[Data extracted from a collection]
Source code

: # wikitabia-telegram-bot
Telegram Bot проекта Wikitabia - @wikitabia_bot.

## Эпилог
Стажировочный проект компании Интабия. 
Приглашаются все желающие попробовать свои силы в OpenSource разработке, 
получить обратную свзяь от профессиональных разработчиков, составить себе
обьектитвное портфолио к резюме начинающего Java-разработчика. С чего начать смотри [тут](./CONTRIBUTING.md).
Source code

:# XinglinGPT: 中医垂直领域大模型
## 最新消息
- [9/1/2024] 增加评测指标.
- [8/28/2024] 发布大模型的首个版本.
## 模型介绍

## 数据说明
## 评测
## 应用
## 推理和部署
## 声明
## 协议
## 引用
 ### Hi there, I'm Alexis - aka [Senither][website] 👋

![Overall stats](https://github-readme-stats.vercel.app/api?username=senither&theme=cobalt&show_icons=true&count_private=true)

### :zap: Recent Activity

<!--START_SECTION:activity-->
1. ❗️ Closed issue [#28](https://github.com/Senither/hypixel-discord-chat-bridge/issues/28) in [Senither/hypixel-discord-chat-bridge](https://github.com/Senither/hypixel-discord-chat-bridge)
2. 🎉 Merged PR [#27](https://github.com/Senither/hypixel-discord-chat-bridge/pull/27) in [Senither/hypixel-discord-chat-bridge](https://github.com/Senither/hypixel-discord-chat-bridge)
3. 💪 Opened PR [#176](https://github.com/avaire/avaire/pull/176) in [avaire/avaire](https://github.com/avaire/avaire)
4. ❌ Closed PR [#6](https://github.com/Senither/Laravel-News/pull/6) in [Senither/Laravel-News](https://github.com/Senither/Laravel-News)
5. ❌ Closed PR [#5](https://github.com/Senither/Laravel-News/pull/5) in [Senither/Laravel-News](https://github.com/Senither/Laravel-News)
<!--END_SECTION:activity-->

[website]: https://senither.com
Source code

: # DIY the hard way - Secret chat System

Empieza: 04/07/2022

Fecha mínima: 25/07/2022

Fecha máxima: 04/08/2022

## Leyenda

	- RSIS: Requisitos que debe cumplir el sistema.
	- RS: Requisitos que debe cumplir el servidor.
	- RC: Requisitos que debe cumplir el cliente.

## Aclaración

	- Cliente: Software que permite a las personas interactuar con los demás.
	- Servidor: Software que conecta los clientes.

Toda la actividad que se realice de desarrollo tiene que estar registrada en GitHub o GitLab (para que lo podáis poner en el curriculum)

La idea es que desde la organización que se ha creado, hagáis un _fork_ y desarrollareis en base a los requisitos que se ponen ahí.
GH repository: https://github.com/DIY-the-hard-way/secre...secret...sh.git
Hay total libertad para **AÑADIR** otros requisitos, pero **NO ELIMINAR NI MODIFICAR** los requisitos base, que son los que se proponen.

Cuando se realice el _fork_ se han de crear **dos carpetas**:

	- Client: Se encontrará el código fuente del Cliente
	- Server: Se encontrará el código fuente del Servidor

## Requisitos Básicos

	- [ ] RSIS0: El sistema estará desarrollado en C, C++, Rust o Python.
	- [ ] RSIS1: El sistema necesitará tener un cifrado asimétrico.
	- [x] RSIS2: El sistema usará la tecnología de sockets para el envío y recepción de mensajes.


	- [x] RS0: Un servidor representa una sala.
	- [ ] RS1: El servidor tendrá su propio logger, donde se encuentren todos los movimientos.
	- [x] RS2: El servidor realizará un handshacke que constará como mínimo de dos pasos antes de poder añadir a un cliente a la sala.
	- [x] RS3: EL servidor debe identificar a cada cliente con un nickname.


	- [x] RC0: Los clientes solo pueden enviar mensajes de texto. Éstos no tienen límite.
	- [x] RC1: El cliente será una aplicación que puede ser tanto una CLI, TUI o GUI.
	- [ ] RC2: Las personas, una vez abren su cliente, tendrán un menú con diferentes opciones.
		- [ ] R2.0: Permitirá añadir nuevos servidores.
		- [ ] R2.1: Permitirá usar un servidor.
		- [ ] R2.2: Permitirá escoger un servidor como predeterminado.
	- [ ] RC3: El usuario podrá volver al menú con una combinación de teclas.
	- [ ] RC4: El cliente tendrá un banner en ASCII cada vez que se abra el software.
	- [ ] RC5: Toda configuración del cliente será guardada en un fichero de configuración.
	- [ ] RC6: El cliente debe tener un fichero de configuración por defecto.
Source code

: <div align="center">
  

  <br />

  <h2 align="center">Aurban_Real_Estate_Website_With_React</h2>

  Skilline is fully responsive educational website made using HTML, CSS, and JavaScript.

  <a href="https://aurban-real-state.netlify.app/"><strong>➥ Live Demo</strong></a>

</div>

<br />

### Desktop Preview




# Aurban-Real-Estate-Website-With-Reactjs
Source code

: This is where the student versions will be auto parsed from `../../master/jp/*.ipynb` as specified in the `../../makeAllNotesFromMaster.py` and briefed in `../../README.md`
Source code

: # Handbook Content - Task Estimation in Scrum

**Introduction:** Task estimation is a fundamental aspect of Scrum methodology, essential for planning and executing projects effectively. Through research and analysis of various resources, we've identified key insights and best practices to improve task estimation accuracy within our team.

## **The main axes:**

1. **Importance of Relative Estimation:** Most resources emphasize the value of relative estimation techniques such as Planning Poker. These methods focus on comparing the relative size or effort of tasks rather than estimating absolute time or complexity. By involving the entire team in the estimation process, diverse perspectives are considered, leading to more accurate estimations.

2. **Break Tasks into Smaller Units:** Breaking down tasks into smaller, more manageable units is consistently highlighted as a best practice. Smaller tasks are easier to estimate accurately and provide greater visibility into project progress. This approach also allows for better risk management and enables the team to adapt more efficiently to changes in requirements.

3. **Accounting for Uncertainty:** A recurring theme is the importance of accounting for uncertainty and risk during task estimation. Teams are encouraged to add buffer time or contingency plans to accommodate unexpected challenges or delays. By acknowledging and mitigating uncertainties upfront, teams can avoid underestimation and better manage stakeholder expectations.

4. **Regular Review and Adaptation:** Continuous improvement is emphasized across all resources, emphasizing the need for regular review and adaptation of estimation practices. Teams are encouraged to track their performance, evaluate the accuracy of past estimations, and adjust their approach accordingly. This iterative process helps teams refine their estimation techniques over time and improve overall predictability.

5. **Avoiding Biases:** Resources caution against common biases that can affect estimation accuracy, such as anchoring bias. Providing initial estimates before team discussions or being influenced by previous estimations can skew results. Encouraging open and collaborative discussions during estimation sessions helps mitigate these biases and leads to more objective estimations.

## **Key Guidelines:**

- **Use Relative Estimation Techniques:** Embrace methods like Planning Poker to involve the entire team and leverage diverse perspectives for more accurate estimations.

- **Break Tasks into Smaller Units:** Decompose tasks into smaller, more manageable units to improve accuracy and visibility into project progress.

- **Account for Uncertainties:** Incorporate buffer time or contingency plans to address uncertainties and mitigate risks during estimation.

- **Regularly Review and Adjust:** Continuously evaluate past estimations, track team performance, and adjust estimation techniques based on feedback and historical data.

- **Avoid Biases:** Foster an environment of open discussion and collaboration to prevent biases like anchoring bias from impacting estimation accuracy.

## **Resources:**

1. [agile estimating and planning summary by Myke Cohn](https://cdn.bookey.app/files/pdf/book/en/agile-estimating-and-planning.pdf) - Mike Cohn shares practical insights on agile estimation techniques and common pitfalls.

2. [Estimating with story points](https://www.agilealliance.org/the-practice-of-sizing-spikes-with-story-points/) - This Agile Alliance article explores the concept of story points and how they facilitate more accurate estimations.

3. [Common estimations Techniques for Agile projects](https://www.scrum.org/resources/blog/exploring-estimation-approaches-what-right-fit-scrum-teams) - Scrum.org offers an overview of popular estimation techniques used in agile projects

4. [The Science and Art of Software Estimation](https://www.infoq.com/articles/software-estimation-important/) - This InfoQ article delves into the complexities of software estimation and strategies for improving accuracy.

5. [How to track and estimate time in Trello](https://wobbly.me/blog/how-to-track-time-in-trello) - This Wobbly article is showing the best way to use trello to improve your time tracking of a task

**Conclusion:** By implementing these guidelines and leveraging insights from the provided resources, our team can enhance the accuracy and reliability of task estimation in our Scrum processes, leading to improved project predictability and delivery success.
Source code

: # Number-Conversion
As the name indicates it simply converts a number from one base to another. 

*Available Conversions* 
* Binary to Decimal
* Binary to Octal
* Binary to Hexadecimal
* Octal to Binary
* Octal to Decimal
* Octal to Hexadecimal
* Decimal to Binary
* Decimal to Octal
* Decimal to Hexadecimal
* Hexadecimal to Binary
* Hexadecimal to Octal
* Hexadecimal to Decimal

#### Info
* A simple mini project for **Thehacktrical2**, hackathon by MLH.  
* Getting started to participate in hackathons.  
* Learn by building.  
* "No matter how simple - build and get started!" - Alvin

Problem statement: The required answer is the exact run of lines above starting at the line with "обьектитвное портфолио к" and ending at the line with "Toda la actividad", with both ends present.

Answer area:
обьектитвное портфолио к резюме начинающего Java-разработчика. С чего начать смотри [тут](./CONTRIBUTING.md).
Source code

:# XinglinGPT: 中医垂直领域大模型
## 最新消息
- [9/1/2024] 增加评测指标.
- [8/28/2024] 发布大模型的首个版本.
## 模型介绍

## 数据说明
## 评测
## 应用
## 推理和部署
## 声明
## 协议
## 引用
 ### Hi there, I'm Alexis - aka [Senither][website] 👋

![Overall stats](https://github-readme-stats.vercel.app/api?username=senither&theme=cobalt&show_icons=true&count_private=true)

### :zap: Recent Activity

<!--START_SECTION:activity-->
1. ❗️ Closed issue [#28](https://github.com/Senither/hypixel-discord-chat-bridge/issues/28) in [Senither/hypixel-discord-chat-bridge](https://github.com/Senither/hypixel-discord-chat-bridge)
2. 🎉 Merged PR [#27](https://github.com/Senither/hypixel-discord-chat-bridge/pull/27) in [Senither/hypixel-discord-chat-bridge](https://github.com/Senither/hypixel-discord-chat-bridge)
3. 💪 Opened PR [#176](https://github.com/avaire/avaire/pull/176) in [avaire/avaire](https://github.com/avaire/avaire)
4. ❌ Closed PR [#6](https://github.com/Senither/Laravel-News/pull/6) in [Senither/Laravel-News](https://github.com/Senither/Laravel-News)
5. ❌ Closed PR [#5](https://github.com/Senither/Laravel-News/pull/5) in [Senither/Laravel-News](https://github.com/Senither/Laravel-News)
<!--END_SECTION:activity-->

[website]: https://senither.com
Source code

: # DIY the hard way - Secret chat System

Empieza: 04/07/2022

Fecha mínima: 25/07/2022

Fecha máxima: 04/08/2022

## Leyenda

	- RSIS: Requisitos que debe cumplir el sistema.
	- RS: Requisitos que debe cumplir el servidor.
	- RC: Requisitos que debe cumplir el cliente.

## Aclaración

	- Cliente: Software que permite a las personas interactuar con los demás.
	- Servidor: Software que conecta los clientes.

Toda la actividad que se realice de desarrollo tiene que estar registrada en GitHub o GitLab (para que lo podáis poner en el curriculum)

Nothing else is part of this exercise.